WHAT THIS TASK INVOLVES: Omit any picture, and return the remaining data exactly as written.

(Collected data)
● ● ● ●

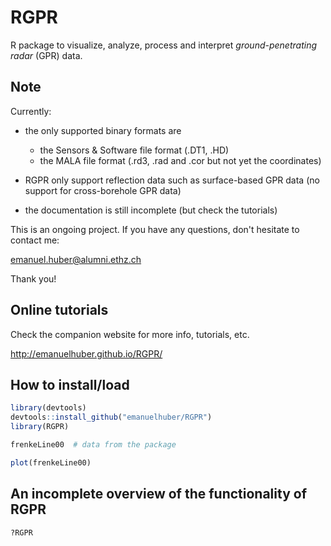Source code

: # RGPR
R package to visualize, analyze, process and interpret *ground-penetrating radar* (GPR) data.

## Note
Currently:

* the only supported binary formats are 
    
    - the Sensors & Software file format (.DT1, .HD)
    - the MALA file format (.rd3, .rad and .cor but not yet the coordinates)
    
* RGPR only support reflection data such as surface-based GPR data (no support for cross-borehole GPR data)
* the documentation is still incomplete (but check the tutorials)

This is an ongoing project.
If you have any questions, don't hesitate to contact me:

emanuel.huber@alumni.ethz.ch

Thank you!

## Online tutorials
Check the companion website for more info, tutorials, etc.

http://emanuelhuber.github.io/RGPR/

## How to install/load

```r
library(devtools)
devtools::install_github("emanuelhuber/RGPR")
library(RGPR)

frenkeLine00  # data from the package

plot(frenkeLine00)

```

## An incomplete overview of the functionality of RGPR
```r
?RGPR
```

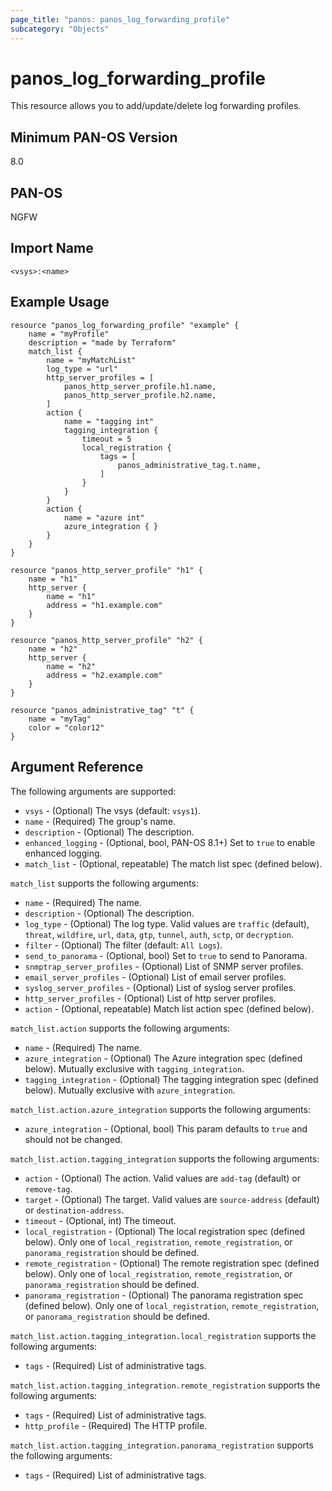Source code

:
 ```yaml
---
page_title: "panos: panos_log_forwarding_profile"
subcategory: "Objects"
---
```


# panos_log_forwarding_profile

This resource allows you to add/update/delete log forwarding profiles.


## Minimum PAN-OS Version

8.0


## PAN-OS

NGFW


## Import Name

```
<vsys>:<name>
```


## Example Usage

```hcl
resource "panos_log_forwarding_profile" "example" {
    name = "myProfile"
    description = "made by Terraform"
    match_list {
        name = "myMatchList"
        log_type = "url"
        http_server_profiles = [
            panos_http_server_profile.h1.name,
            panos_http_server_profile.h2.name,
        ]
        action {
            name = "tagging int"
            tagging_integration {
                timeout = 5
                local_registration {
                    tags = [
                        panos_administrative_tag.t.name,
                    ]
                }
            }
        }
        action {
            name = "azure int"
            azure_integration { }
        }
    }
}

resource "panos_http_server_profile" "h1" {
    name = "h1"
    http_server {
        name = "h1"
        address = "h1.example.com"
    }
}

resource "panos_http_server_profile" "h2" {
    name = "h2"
    http_server {
        name = "h2"
        address = "h2.example.com"
    }
}

resource "panos_administrative_tag" "t" {
    name = "myTag"
    color = "color12"
}
```

## Argument Reference

The following arguments are supported:

* `vsys` - (Optional) The vsys (default: `vsys1`).
* `name` - (Required) The group's name.
* `description` - (Optional) The description.
* `enhanced_logging` - (Optional, bool, PAN-OS 8.1+) Set to `true` to enable enhanced logging.
* `match_list` - (Optional, repeatable) The match list spec (defined below).

`match_list` supports the following arguments:

* `name` - (Required) The name.
* `description` - (Optional) The description.
* `log_type` - (Optional) The log type.  Valid values are `traffic` (default),
  `threat`, `wildfire`, `url`, `data`, `gtp`, `tunnel`, `auth`, `sctp`, or `decryption`.
* `filter` - (Optional) The filter (default: `All Logs`).
* `send_to_panorama` - (Optional, bool) Set to `true` to send to Panorama.
* `snmptrap_server_profiles` - (Optional) List of SNMP server profiles.
* `email_server_profiles` - (Optional) List of email server profiles.
* `syslog_server_profiles` - (Optional) List of syslog server profiles.
* `http_server_profiles` - (Optional) List of http server profiles.
* `action` - (Optional, repeatable) Match list action spec (defined below).

`match_list.action` supports the following arguments:

* `name` - (Required) The name.
* `azure_integration` - (Optional) The Azure integration spec (defined
  below).  Mutually exclusive with `tagging_integration`.
* `tagging_integration` - (Optional) The tagging integration spec (defined
  below).  Mutually exclusive with `azure_integration`.

`match_list.action.azure_integration` supports the following arguments:

* `azure_integration` - (Optional, bool) This param defaults to `true` and should
  not be changed.

`match_list.action.tagging_integration` supports the following arguments:

* `action` - (Optional) The action.  Valid values are `add-tag` (default) or
  `remove-tag`.
* `target` - (Optional) The target.  Valid values are `source-address` (default)
  or `destination-address`.
* `timeout` - (Optional, int) The timeout.
* `local_registration` - (Optional) The local registration spec (defined below).
  Only one of `local_registration`, `remote_registration`, or `panorama_registration`
  should be defined.
* `remote_registration` - (Optional) The remote registration spec (defined below).
  Only one of `local_registration`, `remote_registration`, or `panorama_registration`
  should be defined.
* `panorama_registration` - (Optional) The panorama registration spec (defined below).
  Only one of `local_registration`, `remote_registration`, or `panorama_registration`
  should be defined.

`match_list.action.tagging_integration.local_registration` supports the
following arguments:

* `tags` - (Required) List of administrative tags.

`match_list.action.tagging_integration.remote_registration` supports the
following arguments:

* `tags` - (Required) List of administrative tags.
* `http_profile` - (Required) The HTTP profile.

`match_list.action.tagging_integration.panorama_registration` supports the
following arguments:

* `tags` - (Required) List of administrative tags.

● ● ● ●

OUTPUT FOR THIS TASK:
Source code

: # RGPR
R package to visualize, analyze, process and interpret *ground-penetrating radar* (GPR) data.

## Note
Currently:

* the only supported binary formats are 
    
    - the Sensors & Software file format (.DT1, .HD)
    - the MALA file format (.rd3, .rad and .cor but not yet the coordinates)
    
* RGPR only support reflection data such as surface-based GPR data (no support for cross-borehole GPR data)
* the documentation is still incomplete (but check the tutorials)

This is an ongoing project.
If you have any questions, don't hesitate to contact me:

emanuel.huber@alumni.ethz.ch

Thank you!

## Online tutorials
Check the companion website for more info, tutorials, etc.

http://emanuelhuber.github.io/RGPR/

## How to install/load

```r
library(devtools)
devtools::install_github("emanuelhuber/RGPR")
library(RGPR)

frenkeLine00  # data from the package

plot(frenkeLine00)

```

## An incomplete overview of the functionality of RGPR
```r
?RGPR
```

Source code

:
 ```yaml
---
page_title: "panos: panos_log_forwarding_profile"
subcategory: "Objects"
---
```


# panos_log_forwarding_profile

This resource allows you to add/update/delete log forwarding profiles.


## Minimum PAN-OS Version

8.0


## PAN-OS

NGFW


## Import Name

```
<vsys>:<name>
```


## Example Usage

```hcl
resource "panos_log_forwarding_profile" "example" {
    name = "myProfile"
    description = "made by Terraform"
    match_list {
        name = "myMatchList"
        log_type = "url"
        http_server_profiles = [
            panos_http_server_profile.h1.name,
            panos_http_server_profile.h2.name,
        ]
        action {
            name = "tagging int"
            tagging_integration {
                timeout = 5
                local_registration {
                    tags = [
                        panos_administrative_tag.t.name,
                    ]
                }
            }
        }
        action {
            name = "azure int"
            azure_integration { }
        }
    }
}

resource "panos_http_server_profile" "h1" {
    name = "h1"
    http_server {
        name = "h1"
        address = "h1.example.com"
    }
}

resource "panos_http_server_profile" "h2" {
    name = "h2"
    http_server {
        name = "h2"
        address = "h2.example.com"
    }
}

resource "panos_administrative_tag" "t" {
    name = "myTag"
    color = "color12"
}
```

## Argument Reference

The following arguments are supported:

* `vsys` - (Optional) The vsys (default: `vsys1`).
* `name` - (Required) The group's name.
* `description` - (Optional) The description.
* `enhanced_logging` - (Optional, bool, PAN-OS 8.1+) Set to `true` to enable enhanced logging.
* `match_list` - (Optional, repeatable) The match list spec (defined below).

`match_list` supports the following arguments:

* `name` - (Required) The name.
* `description` - (Optional) The description.
* `log_type` - (Optional) The log type.  Valid values are `traffic` (default),
  `threat`, `wildfire`, `url`, `data`, `gtp`, `tunnel`, `auth`, `sctp`, or `decryption`.
* `filter` - (Optional) The filter (default: `All Logs`).
* `send_to_panorama` - (Optional, bool) Set to `true` to send to Panorama.
* `snmptrap_server_profiles` - (Optional) List of SNMP server profiles.
* `email_server_profiles` - (Optional) List of email server profiles.
* `syslog_server_profiles` - (Optional) List of syslog server profiles.
* `http_server_profiles` - (Optional) List of http server profiles.
* `action` - (Optional, repeatable) Match list action spec (defined below).

`match_list.action` supports the following arguments:

* `name` - (Required) The name.
* `azure_integration` - (Optional) The Azure integration spec (defined
  below).  Mutually exclusive with `tagging_integration`.
* `tagging_integration` - (Optional) The tagging integration spec (defined
  below).  Mutually exclusive with `azure_integration`.

`match_list.action.azure_integration` supports the following arguments:

* `azure_integration` - (Optional, bool) This param defaults to `true` and should
  not be changed.

`match_list.action.tagging_integration` supports the following arguments:

* `action` - (Optional) The action.  Valid values are `add-tag` (default) or
  `remove-tag`.
* `target` - (Optional) The target.  Valid values are `source-address` (default)
  or `destination-address`.
* `timeout` - (Optional, int) The timeout.
* `local_registration` - (Optional) The local registration spec (defined below).
  Only one of `local_registration`, `remote_registration`, or `panorama_registration`
  should be defined.
* `remote_registration` - (Optional) The remote registration spec (defined below).
  Only one of `local_registration`, `remote_registration`, or `panorama_registration`
  should be defined.
* `panorama_registration` - (Optional) The panorama registration spec (defined below).
  Only one of `local_registration`, `remote_registration`, or `panorama_registration`
  should be defined.

`match_list.action.tagging_integration.local_registration` supports the
following arguments:

* `tags` - (Required) List of administrative tags.

`match_list.action.tagging_integration.remote_registration` supports the
following arguments:

* `tags` - (Required) List of administrative tags.
* `http_profile` - (Required) The HTTP profile.

`match_list.action.tagging_integration.panorama_registration` supports the
following arguments:

* `tags` - (Required) List of administrative tags.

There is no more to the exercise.